That evening was not an isolated drama. It was a small window into a national habit. The uniform did not enter the compound as cloth but as authority. It dictated who could speak, who must retreat and who no longer had the right to be angry. Long before Gaduwa, long before cameras became witnesses, Nigeria had been rehearsing the same script. Civilians brace themselves. Soldiers assert themselves. Both sides carry memories that refuse to heal. Which is why the confrontation between Minister Nyesom Wike and Lieutenant AM Yerima felt familiar. It was not new. It was a fresh chapter of a story the country has never stopped telling.
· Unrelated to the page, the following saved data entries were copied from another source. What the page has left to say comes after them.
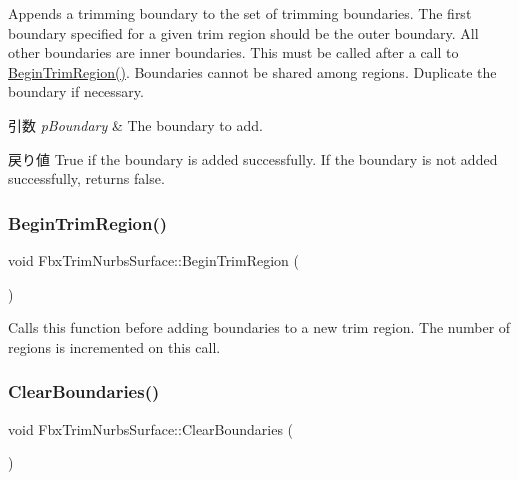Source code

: Appends a trimming boundary to the set of trimming boundaries. The first boundary specified for a given trim region should be the outer boundary. All other boundaries are inner boundaries. This must be called after a call to \hyperlink{class_fbx_trim_nurbs_surface_aaec68af89d01b7f4bd76c2ec5e3eb837}{Begin\+Trim\+Region()}. Boundaries cannot be shared among regions. Duplicate the boundary if necessary. 
\begin{DoxyParams}{引数}
{\em p\+Boundary} & The boundary to add. \\
\hline
\end{DoxyParams}
\begin{DoxyReturn}{戻り値}
{\ttfamily True} if the boundary is added successfully. If the boundary is not added successfully, returns {\ttfamily false}. 
\end{DoxyReturn}
\mbox{\label{class_fbx_trim_nurbs_surface_aaec68af89d01b7f4bd76c2ec5e3eb837}} 
\subsubsection{\texorpdfstring{Begin\+Trim\+Region()}{BeginTrimRegion()}}
{\footnotesize\ttfamily void Fbx\+Trim\+Nurbs\+Surface\+::\+Begin\+Trim\+Region (\begin{DoxyParamCaption}{ }\end{DoxyParamCaption})}

Calls this function before adding boundaries to a new trim region. The number of regions is incremented on this call. \mbox{\label{class_fbx_trim_nurbs_surface_a9b06224c2a2f1601a88a3e26f6060cab}} 
\subsubsection{\texorpdfstring{Clear\+Boundaries()}{ClearBoundaries()}}
{\footnotesize\ttfamily void Fbx\+Trim\+Nurbs\+Surface\+::\+Clear\+Boundaries (\begin{DoxyParamCaption}{ }\end{DoxyParamCaption})}

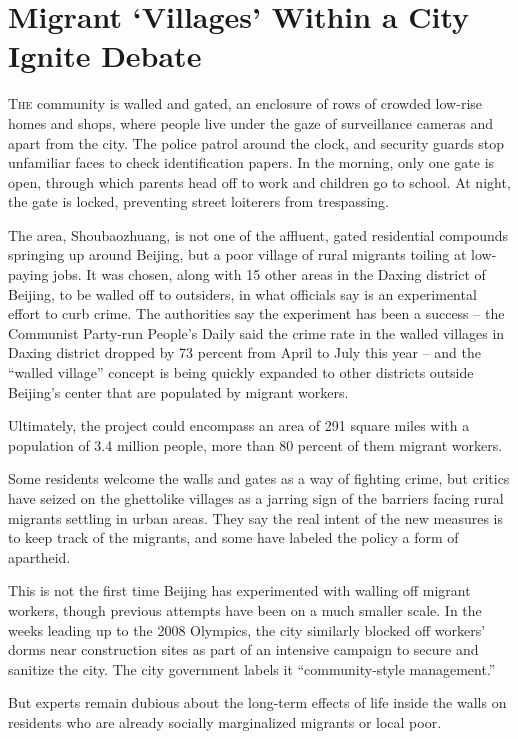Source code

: ﻿\documentclass[12pt]{article}
\begin{document}
\section{Migrant `Villages' Within a City Ignite Debate}

\lettrine{T}{he} community is walled and gated, an enclosure of rows of
crowded low-rise homes and shops, where people live under the gaze of surveillance cameras and apart
from the city. The police patrol around the clock, and security guards stop unfamiliar faces to
check identification papers. In the morning, only one gate is open, through which parents head off
to work and children go to school. At night, the gate is locked, preventing street loiterers from
trespassing.

The area, Shoubaozhuang, is not one of the affluent, gated residential compounds springing up around
Beijing, but a poor village of rural migrants toiling at low-paying jobs. It was chosen, along with
15 other areas in the Daxing district of Beijing, to be walled off to outsiders, in what officials
say is an experimental effort to curb crime. The authorities say the experiment has been a success
-- the Communist Party-run People's Daily said the crime rate in the walled villages in Daxing
district dropped by 73 percent from April to July this year -- and the ``walled village'' concept is
being quickly expanded to other districts outside Beijing's center that are populated by migrant
workers.

Ultimately, the project could encompass an area of 291 square miles with a population of 3.4 million
people, more than 80 percent of them migrant workers.

Some residents welcome the walls and gates as a way of fighting crime, but critics have seized on
the ghettolike villages as a jarring sign of the barriers facing rural migrants settling in urban
areas. They say the real intent of the new measures is to keep track of the migrants, and some have
labeled the policy a form of apartheid.

This is not the first time Beijing has experimented with walling off migrant workers, though
previous attempts have been on a much smaller scale. In the weeks leading up to the 2008 Olympics,
the city similarly blocked off workers' dorms near construction sites as part of an intensive
campaign to secure and sanitize the city. The city government labels it ``community-style
management.''

But experts remain dubious about the long-term effects of life inside the walls on residents who are
already socially marginalized migrants or local poor.
\end{document}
The confrontation between Minister Nyesom Wike and Lieutenant AM Yerima is more than a passing spectacle. It reveals the deeper fractures shaping Nigeria’s civil–military relationship and exposes the fragile culture of authority that colours public interactions across the country. In democracies where institutions hold firm, civilian supremacy is not an abstract idea. It is the foundation of military professionalism. Sections 217 and 218 of the Nigerian Constitution outline the purpose of the armed forces and affirm that military power serves civil authority, not the other way around. Sadly, the clash in Gaduwa offered a different picture and raised urgent questions about how Nigerians understand discipline, power, and responsibility.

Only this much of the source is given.